Live Speech on MacOS

Today I have a nice Apple Silicon Macbook Pro, and I did some poking around and came across the Live Speech feature built into the OS.

With Live Speech you can use a professional TTS with a selection of built-in and downloadable voice options. Also right out of the box is all the piping necessary to use a virtual microphone device (which was an enormous headache on Ubuntu) to send these messages through a variety of voice applications, so, major bonus points for accessibility with MacOS (we'll revisit this shortly however).

After some fine tuning I ended up with a TTS setup that was fairly intelligible, to the horror of some friends who were not yet aware of my previous research on this topic.

But we can do better.

Personal Voice on MacOS

If you dig a little deeper in the Accessibility settings you may notice "Personal Voice." This is a really cool feature that has a much more humanist purpose than what I'm doing with it. It's a way for people with ALS or other diseases that rob people of their ability to speak to use an AI model to replicate their natural speaking voice for various accessibility use cases – or exasperate your friends at 11pm.

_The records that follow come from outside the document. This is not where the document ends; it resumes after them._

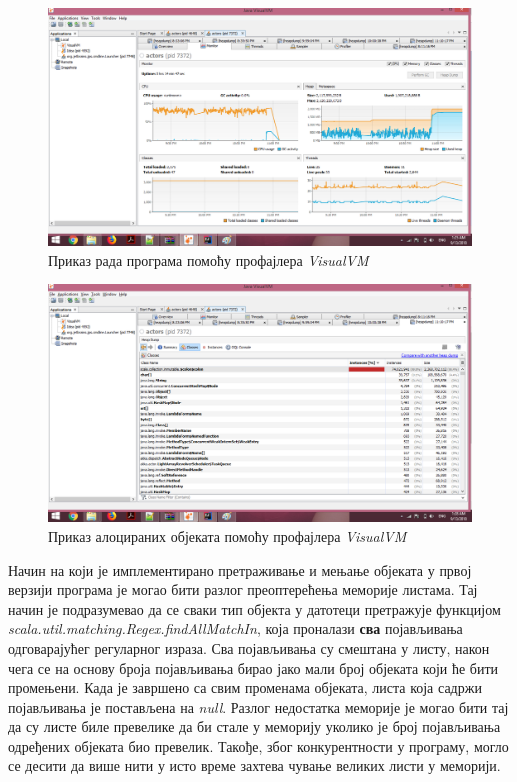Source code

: \documentclass[12pt,oneside]{memoir}
\begin{document}
\begin{figure}[t!]
\centering
\includegraphics[width=1\textwidth]{10_Workera_1000ms.png}
\caption{Приказ рада програма помоћу профајлера \textit{VisualVM}}
\label{fig:monitor}
\end{figure}

\begin{figure}[t!]
\centering
\includegraphics[width=1\textwidth]{10_Workera_1000ms_HD6.png}
\caption{Приказ алоцираних објеката помоћу профајлера \textit{VisualVM}}
\label{fig:HD}
\end{figure}

Начин на који је имплементирано претраживање и мењање објеката у првој верзији програма је могао бити разлог преоптерећења меморије листама. Тај начин је подразумевао да се сваки тип објекта у датотеци претражује функцијом \textit{scala.util.matching.Regex.findAllMatchIn}, која проналази \textbf{сва} појављивања одговарајућег регуларног израза. Сва појављивања су смештана у листу, након чега се на основу броја појављивања бирао јако мали број објеката који ће бити промењени. Када је завршено са свим променама објеката, листа која садржи појављивања је постављена на \textit{null}. Разлог недостатка меморије је могао бити тај да су листе биле превелике да би стале у меморију уколико је број појављивања одређених објеката био превелик. Такође, због конкурентности у програму, могло се десити да више нити у исто време захтева чување великих листи у меморији. 
\end{document}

I quickly grabbed my Blue Yeti, hid in a closet, and read out loud 150 sample phrases which took about 20 minutes.

Afterwards I waited for about 4 hours for the model to process. What's nice about this feature is it's all on device and private, so there are minimal concerns about your voice being stolen.

audio-thumbnail
Dont Steal My Voice Bro
0:00
/1.797414

I am not sure if the end result is more intelligible than the stock voice I was using before, but it is a lot funnier.

audio-thumbnail
Gettysburg Address
0:00
/10.746848

The bugs tho

🤷
2025-03-06 – Update: IDK man. Last week I was going to have a friend run these scenarios, and got started on my Macbook and most of this was working again, and the plist was unchanged. I have no idea anymore. What follows is unsubstantiated conjecture.

2025-03-07 – Update: Still can't delete entries!

It wouldn't be me and niche features in an Apple product without encountering really frustrating bugs which raise the question of "did anyone actually test this?" before it's shipped. Clearly a lot of cool research and development went into an AI model that can clone your voice, but the UI around it is in my opinion excessively spartan, and the only part that isn't completely broken is the "Type to speak..." part.

The play button submits the text to speech message, but the placement on the other side of what is a dropdown menu was a little strange. My first instinct was to just use the enter key, which also works.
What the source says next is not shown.